What algorithm can we use to find all integer roots of a polynomial $f(x)$ with integer coefficients?
I observe that Sage can find the roots within a few seconds even when all coefficients of $f(x)$ are very large. How is it able to do that?
Assuming that the coefficients of $f$ are integers or rationals and that you want integer roots, the simplest approach is to use the integer or rational root theorem. See http://en.wikipedia.org/wiki/Rational_root_theorem As noted by D.W., this might be problematic if the constant coefficient is hard to factor (see also https://math.stackexchange.com/questions/123018/polynomial-and-integer-roots)
In any case, the Sage documentation clearly explains how they are doing the root search: "The next method, which is used if K is an integral domain, is to attempt to factor the polynomial. If this succeeds, then for every degree-one factor a*x+b, we add -b/a as a root (as long as this quotient is actually in the desired ring)." See http://www.sagemath.org/doc/reference/polynomial_rings/sage/rings/polynomial/polynomial_element.html.

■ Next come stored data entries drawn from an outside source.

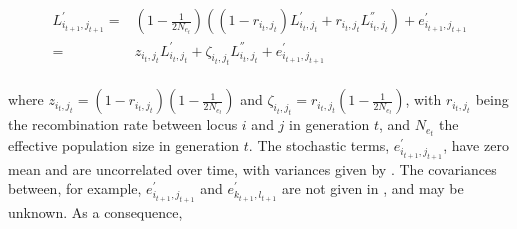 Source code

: \documentclass[12pt]{article}
\begin{document}
\begin{bibunit}
\begin{equation}
\begin{array}{rl}
L^{'}_{i_{t+1},j_{t+1}} =& \left(1-\frac{1}{2N_{e_t}}
\right)\left((1-r_{i_{t},j_{t}})L^{'}_{i_{t},j_{t}} + r_{i_{t},j_{t}}L^{''}_{i_{t},j_{t}}\right)+e^{'}_{i_{t+1},j_{t+1}}\\
=& z_{i_{t},j_{t}}L^{'}_{i_{t},j_{t}} + \zeta_{i_{t},j_{t}}L^{''}_{i_{t},j_{t}}+e^{'}_{i_{t+1},j_{t+1}}\\
\end{array}
\end{equation}

where $z_{i_{t},j_{t}}=(1-r_{i_{t},j_{t}})(1-\frac{1}{2N_{e_t}})$ and  $\zeta_{i_{t},j_{t}}=r_{i_{t},j_{t}}(1-\frac{1}{2N_{e_t}})$, with $r_{i_{t},j_{t}}$ being the recombination rate between locus $i$ and $j$ in generation $t$, and $N_{e_t}$ the effective population size in generation $t$. The stochastic terms, $e^{'}_{i_{t+1},j_{t+1}}$, have zero mean and are uncorrelated over time, with variances given by \citet[][Eq 25, although those variances must be divided by 4 here since we are working with the frequency of alleles in individuals rather than gametes]{Ohta.1969}. The covariances between, for example, $e^{'}_{i_{t+1},j_{t+1}}$ and $e^{'}_{k_{t+1},l_{t+1}}$ are not given in \citet{Ohta.1969}, and may be unknown. As a consequence,


\end{bibunit}
\end{document}
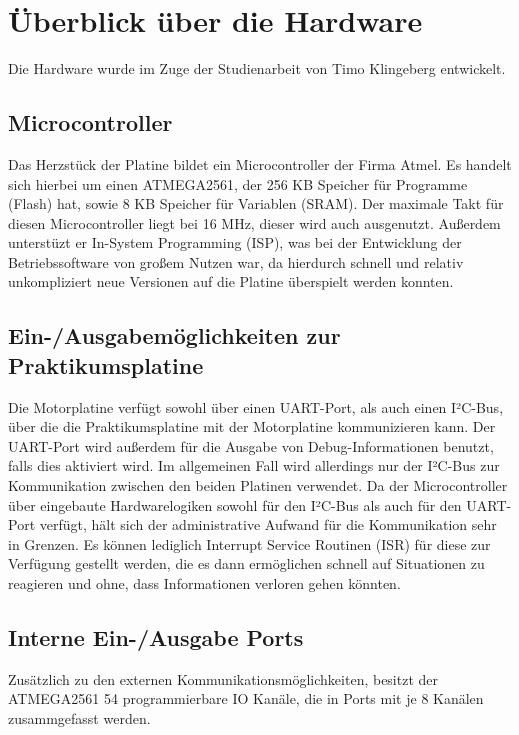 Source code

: \chapter{Überblick über die Hardware}

Die Hardware wurde im Zuge der Studienarbeit von Timo Klingeberg \cite{STUD_TIMO}
entwickelt.
\section{Microcontroller}
Das Herzstück der Platine bildet ein Microcontroller der Firma Atmel.
Es handelt sich hierbei um einen ATMEGA2561\cite{ATMEGA_MANUAL}, der 256 KB Speicher für
Programme (Flash) hat, sowie 8 KB Speicher für Variablen (SRAM). Der maximale Takt für
diesen Microcontroller liegt bei 16 MHz, dieser wird auch ausgenutzt. Außerdem unterstüzt
er In-System Programming (ISP), was bei der Entwicklung der Betriebssoftware von großem
Nutzen war, da hierdurch schnell und relativ unkompliziert neue Versionen auf die Platine
überspielt werden konnten.
\section{Ein-/Ausgabemöglichkeiten zur Praktikumsplatine}
Die Motorplatine verfügt sowohl über einen UART-Port, als auch einen I²C-Bus, über die
die Praktikumsplatine mit der Motorplatine kommunizieren kann. Der UART-Port wird außerdem
für die Ausgabe von Debug-Informationen benutzt, falls dies aktiviert wird. Im allgemeinen
Fall wird allerdings nur der I²C-Bus zur Kommunikation zwischen den beiden Platinen verwendet.
Da der Microcontroller über eingebaute Hardwarelogiken sowohl für den I²C-Bus als auch für
den UART-Port verfügt, hält sich der administrative Aufwand für die Kommunikation sehr in
Grenzen. Es können lediglich Interrupt Service Routinen (ISR) für diese zur Verfügung gestellt
werden, die es dann ermöglichen schnell auf Situationen zu reagieren und ohne, dass
Informationen verloren gehen könnten.
\section{Interne Ein-/Ausgabe Ports}
Zusätzlich zu den externen Kommunikationsmöglichkeiten, besitzt der ATMEGA2561 54
programmierbare IO Kanäle, die in Ports mit je 8 Kanälen zusammgefasst werden.
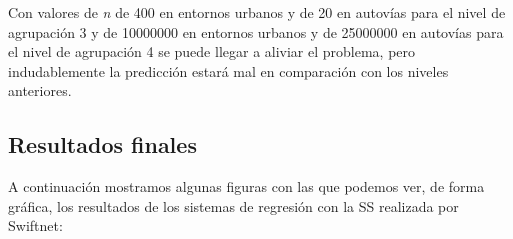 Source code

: Con valores de \textit{n} de 400 en entornos urbanos y de 20 en autovías para el nivel de agrupación 3 y de 10000000 en entornos urbanos y de 25000000 en autovías para el nivel de agrupación 4 se puede llegar a aliviar el problema, pero indudablemente la predicción estará mal en comparación con los niveles anteriores.


\subsection{Resultados finales}

A continuación mostramos algunas figuras con las que podemos ver, de forma gráfica, los resultados de los sistemas de regresión con la \ac{SS} realizada por Swiftnet:

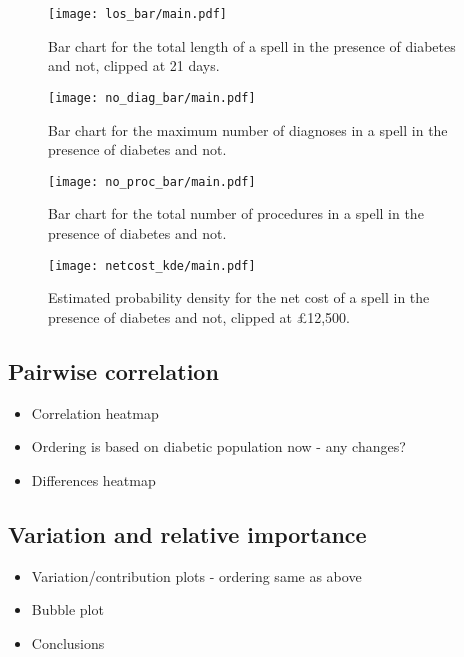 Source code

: \begin{figure}[htbp]
    \texttt{[image: los\_bar/main.pdf]}
    \caption{Bar chart for the total length of a spell in the presence of
        diabetes and not, clipped at 21 days.}%
    \label{fig:diabetes_los_bar}
\end{figure}

\begin{figure}[htbp]
    \centering
    \texttt{[image: no\_diag\_bar/main.pdf]}
    \caption{Bar chart for the maximum number of diagnoses in a spell in the
        presence of diabetes and not.}%
    \label{fig:diabetes_no_diag_bar}
\end{figure}

\begin{figure}[htbp]
    \centering
    \texttt{[image: no\_proc\_bar/main.pdf]}
    \caption{Bar chart for the total number of procedures in a spell in the
        presence of diabetes and not.}%
    \label{fig:diabetes_no_proc_bar}
\end{figure}

\begin{figure}[htbp]
    \centering
    \texttt{[image: netcost\_kde/main.pdf]}
    \caption{Estimated probability density for the net cost of a spell in the
        presence of diabetes and not, clipped at \pounds12,500.}%
    \label{fig:diabetes_netcost_kde}
\end{figure}


\subsection{Pairwise correlation}\label{subsec:diabetes_correlation}

\begin{itemize}
    \item Correlation heatmap
    \item Ordering is based on diabetic population now \-- any changes?
    \item Differences heatmap
\end{itemize}


\subsection{Variation and relative importance}\label{subsec:diabetes_variation}

\begin{itemize}
    \item Variation/contribution plots \-- ordering same as above
    \item Bubble plot
    \item Conclusions
\end{itemize}
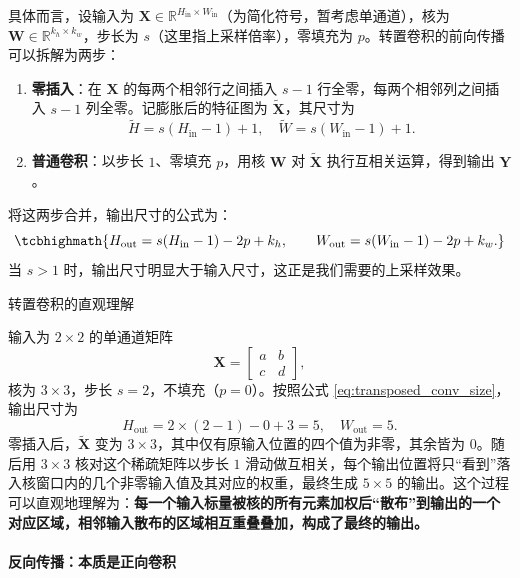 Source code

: 具体而言，设输入为 $\mathbf{X}\in\mathbb{R}^{H_{\text{in}}\times W_{\text{in}}}$（为简化符号，暂考虑单通道），核为 $\mathbf{W}\in\mathbb{R}^{k_h\times k_w}$，步长为 $s$（这里指上采样倍率），零填充为 $p$。转置卷积的前向传播可以拆解为两步：
\begin{enumerate}
    \item \textbf{零插入}：在 $\mathbf{X}$ 的每两个相邻行之间插入 $s-1$ 行全零，每两个相邻列之间插入 $s-1$ 列全零。记膨胀后的特征图为 $\tilde{\mathbf{X}}$，其尺寸为
    \[
    \tilde{H} = s(H_{\text{in}}-1) + 1,\quad \tilde{W} = s(W_{\text{in}}-1) + 1.
    \]
    \item \textbf{普通卷积}：以步长 $1$、零填充 $p$，用核 $\mathbf{W}$ 对 $\tilde{\mathbf{X}}$ 执行互相关运算，得到输出 $\mathbf{Y}$。
\end{enumerate}
将这两步合并，输出尺寸的公式为：
\begin{equation}
    \tcbhighmath{
    H_{\text{out}} = s(H_{\text{in}}-1) - 2p + k_h,\qquad
    W_{\text{out}} = s(W_{\text{in}}-1) - 2p + k_w.} \label{eq:transposed_conv_size}
\end{equation}
当 $s>1$ 时，输出尺寸明显大于输入尺寸，这正是我们需要的上采样效果。

\begin{example}{转置卷积的直观理解}{}

输入为 $2\times2$ 的单通道矩阵
\[
\mathbf{X} = \begin{bmatrix}
a & b \\
c & d
\end{bmatrix},
\]
核为 $3\times3$，步长 $s=2$，不填充（$p=0$）。按照公式 \eqref{eq:transposed_conv_size}，输出尺寸为
\[
H_{\text{out}} = 2\times(2-1) - 0 + 3 = 5,\quad W_{\text{out}} = 5.
\]
零插入后，$\tilde{\mathbf{X}}$ 变为 $3\times3$，其中仅有原输入位置的四个值为非零，其余皆为 $0$。随后用 $3\times3$ 核对这个稀疏矩阵以步长 $1$ 滑动做互相关，每个输出位置将只“看到”落入核窗口内的几个非零输入值及其对应的权重，最终生成 $5\times5$ 的输出。这个过程可以直观地理解为：\textbf{每一个输入标量被核的所有元素加权后“散布”到输出的一个对应区域，相邻输入散布的区域相互重叠叠加，构成了最终的输出。}
\end{example}

\paragraph{反向传播：本质是正向卷积}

So your question becomes How do they efficiently factor polynomials with integer coefficients ? Apparently, Sage is calling NTL to do that (see http://www.shoup.net/ntl/doc/ZZXFactoring.txt for NTL details).
If you want an asymptotically efficient method, you could refer to the method of Lenstra, Lenstra and Lovasz (https://openaccess.leidenuniv.nl/handle/1887/3810).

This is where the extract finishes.